# Problem
Reproduce, with no changes, the line that contains "and leadership skills" and all the lines that come after it in the records.

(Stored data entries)
----

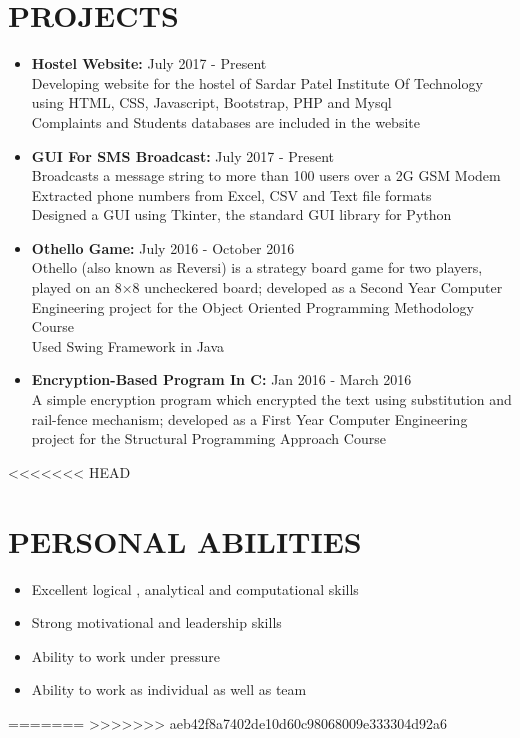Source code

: \documentclass[11pt]{article} %
\newcommand{\NewPart}[1]{\section*{\uppercase{#1}}}
\begin{document}
\NewPart{    Projects}{}
\begin{itemize}
\itemsep-0.5em
\item \textbf{Hostel Website: }\hfill {July 2017 - Present}
\\Developing website for the hostel of Sardar Patel Institute Of Technology using HTML, CSS, Javascript, Bootstrap, PHP and Mysql 
\\Complaints and Students databases are included in the website
\item \textbf{GUI For SMS Broadcast: }\hfill {July 2017 - Present}
\\Broadcasts a message string to more than 100 users over a 2G GSM Modem
\\Extracted phone numbers from Excel, CSV and Text file formats
\\Designed a GUI using Tkinter, the standard GUI library for Python
\item \textbf{Othello Game: }\hfill {July 2016 - October 2016}
\\Othello (also known as Reversi) is a strategy board game for two players, played on an 8×8 uncheckered board; developed as a Second Year Computer Engineering project for the Object Oriented Programming Methodology Course
\\Used Swing Framework in Java 
\item \textbf{Encryption-Based Program In C: }\hfill {Jan 2016 - March 2016}\\A simple encryption program which encrypted the text using substitution and rail-fence mechanism; developed as a First Year Computer Engineering project for the Structural Programming Approach Course
\end{itemize}


<<<<<<< HEAD
 
 
\NewPart{    Personal Abilities}{}

\begin{itemize}
\itemsep-0.5em 
\item Excellent logical , analytical and computational skills
\item Strong motivational and leadership skills
\item Ability to work under pressure 
\item Ability to work as individual as well as team 
\end{itemize}
=======
>>>>>>> aeb42f8a7402de10d60c98068009e333304d92a6
\end{document}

----

# Task output
\item Strong motivational and leadership skills
\item Ability to work under pressure 
\item Ability to work as individual as well as team 
\end{itemize}
=======
>>>>>>> aeb42f8a7402de10d60c98068009e333304d92a6
\end{document}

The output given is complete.